Un nuovo studio del MIT conduce all’elaborazione di una nuova formula che in fase di produzione industriale potrebbe tagliare di oltre la metà le emissioni di gas serra.

Un nuovo studio del Massachusetts Institute of Technology, attraverso l’analisi della struttura molecolare del cemento, conduce all’elaborazione di una nuova formula che in fase di produzione industriale potrebbe tagliare - di oltre la metà - le emissioni di gas serra.

Il cemento è ottenuto dalla combinazione di un materiale ricco di calcio, di solito calcare, con un materiale ricco di silice - tipicamente argilla - a temperature di 1.500 gradi Celsius, ottenendo una massa dura chiamata che viene poi macinata ottenendo il "clinker". La decarbonatazione del calcare, e il riscaldamento del cemento, sono responsabili della maggior parte della produzione dei gas serra riconducibile a questo materiale.
La nuova analisi suggerisce che riducendo il rapporto tra calcio e silicati non solo si ridurrebbero tali emissioni, ma si otterrebbe una produzione migliore ed un cemento più forte.
In cementi convenzionali, il rapporto calcio-silice accettato come standard è 1,7. Nello studio del MIT è stato costruito un database di tutte le formulazioni chimiche al variare del rapporto calcio-silice, trovando che la miscela ottimale non era quella tipicamente usata oggi, ma piuttosto un rapporto di circa 1,5. Con tale formulazione, il materiale può raggiungere due volte la resistenza del cemento normale. I risultati sono stati convalidati nei confronti di un ampio corpus di dati sperimentali. Dal momento che le emissioni legate alla produzione di calcestruzzo si calcola rappresentino dal 5 al 10 per cento delle emissioni di gas serra industriali, qualsiasi riduzione del contenuto di calcio nel conglomerato cementizio avrà un impatto sulle emissioni di CO2, che si stima fino a 60%.

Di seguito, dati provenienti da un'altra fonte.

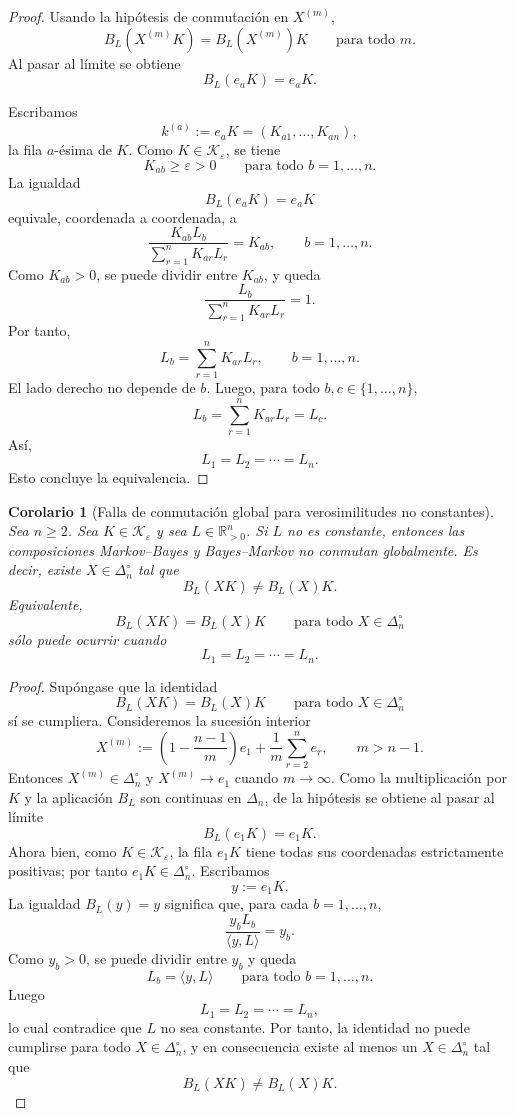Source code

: ﻿\documentclass[12pt]{article}
\newtheorem{corolario}{Corolario}[section]
\begin{document}
\begin{proof}
Usando la hipótesis de conmutación en \(X^{(m)}\),
\[
B_L(X^{(m)}K)=B_L(X^{(m)})K
\qquad
\text{para todo }m.
\]
Al pasar al límite se obtiene
\[
B_L(e_aK)=e_aK.
\]

Escribamos
\[
k^{(a)}:=e_aK=(K_{a1},\dots,K_{an}),
\]
la fila \(a\)-ésima de \(K\). Como \(K\in\mathcal K_\varepsilon\), se tiene
\[
K_{ab}\ge \varepsilon>0
\qquad
\text{para todo }b=1,\dots,n.
\]
La igualdad
\[
B_L(e_aK)=e_aK
\]
equivale, coordenada a coordenada, a
\[
\frac{K_{ab}L_b}{\sum_{r=1}^nK_{ar}L_r}
=
K_{ab},
\qquad b=1,\dots,n.
\]
Como \(K_{ab}>0\), se puede dividir entre \(K_{ab}\), y queda
\[
\frac{L_b}{\sum_{r=1}^nK_{ar}L_r}
=
1.
\]
Por tanto,
\[
L_b
=
\sum_{r=1}^nK_{ar}L_r,
\qquad b=1,\dots,n.
\]
El lado derecho no depende de \(b\). Luego, para todo \(b,c\in\{1,\dots,n\}\),
\[
L_b
=
\sum_{r=1}^nK_{ar}L_r
=
L_c.
\]
Así,
\[
L_1=L_2=\cdots=L_n.
\]
Esto concluye la equivalencia.
\end{proof}


\begin{corolario}[Falla de conmutación global para verosimilitudes no constantes]
\label{cor:falla_conmutacion_global_L_no_constante}
Sea \(n\ge 2\). Sea \(K\in\mathcal K_\varepsilon\) y sea \(L\in\mathbb R_{>0}^n\). Si \(L\) no es constante, entonces las composiciones Markov--Bayes y Bayes--Markov no conmutan globalmente. Es decir, existe \(X\in\Delta_n^\circ\) tal que
\[
B_L(XK)\neq B_L(X)K.
\]
Equivalente,
\[
B_L(XK)=B_L(X)K
\qquad
\text{para todo }X\in\Delta_n^\circ
\]
sólo puede ocurrir cuando
\[
L_1=L_2=\cdots=L_n.
\]
\end{corolario}

\begin{proof}
Supóngase que la identidad
\[
B_L(XK)=B_L(X)K
\qquad
\text{para todo }X\in\Delta_n^\circ
\]
sí se cumpliera. Consideremos la sucesión interior
\[
X^{(m)}
:=
\left(1-\frac{n-1}{m}\right)e_1
+
\frac1m\sum_{r=2}^n e_r,
\qquad m>n-1.
\]
Entonces \(X^{(m)}\in\Delta_n^\circ\) y \(X^{(m)}\to e_1\) cuando \(m\to\infty\). Como la multiplicación por \(K\) y la aplicación \(B_L\) son continuas en \(\Delta_n\), de la hipótesis se obtiene al pasar al límite
\[
B_L(e_1K)=e_1K.
\]
Ahora bien, como \(K\in\mathcal K_\varepsilon\), la fila \(e_1K\) tiene todas sus coordenadas estrictamente positivas; por tanto \(e_1K\in\Delta_n^\circ\). Escribamos
\[
y:=e_1K.
\]
La igualdad \(B_L(y)=y\) significa que, para cada \(b=1,\dots,n\),
\[
\frac{y_bL_b}{\langle y,L\rangle}
=
y_b.
\]
Como \(y_b>0\), se puede dividir entre \(y_b\) y queda
\[
L_b=\langle y,L\rangle
\qquad
\text{para todo }b=1,\dots,n.
\]
Luego
\[
L_1=L_2=\cdots=L_n,
\]
lo cual contradice que \(L\) no sea constante. Por tanto, la identidad no puede cumplirse para todo \(X\in\Delta_n^\circ\), y en consecuencia existe al menos un \(X\in\Delta_n^\circ\) tal que
\[
B_L(XK)\neq B_L(X)K.
\]
\end{proof}
\end{document}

Oltre al miglioramento complessivo della resistenza meccanica (poiché si otterrebbe un materiale più vetroso e meno cristallino), non ci sarebbero tensioni residue nel materiale, per cui sarebbe più resistente alla rottura. Grazie alla sua migliore resistenza alle sollecitazioni meccaniche, la formulazione riveduta potrebbe essere di particolare interesse per le industrie del petrolio dove è fondamentale prevenire perdite e scoppi.
Il lavoro è il culmine di cinque anni di ricerche del MIT in collaborazione con CNRS. Le due istituzioni dispongono di un laboratorio congiunto presso il MIT chiamato Multi-Scale Materials Science for Energy and Environment.
Finora, il lavoro è rimasto a livello di analisi, l’obbiettivo è ora quello di trovare le applicazioni a scala industriale, per l’ingegneria delle infrastrutture, alloggi, e altri usi.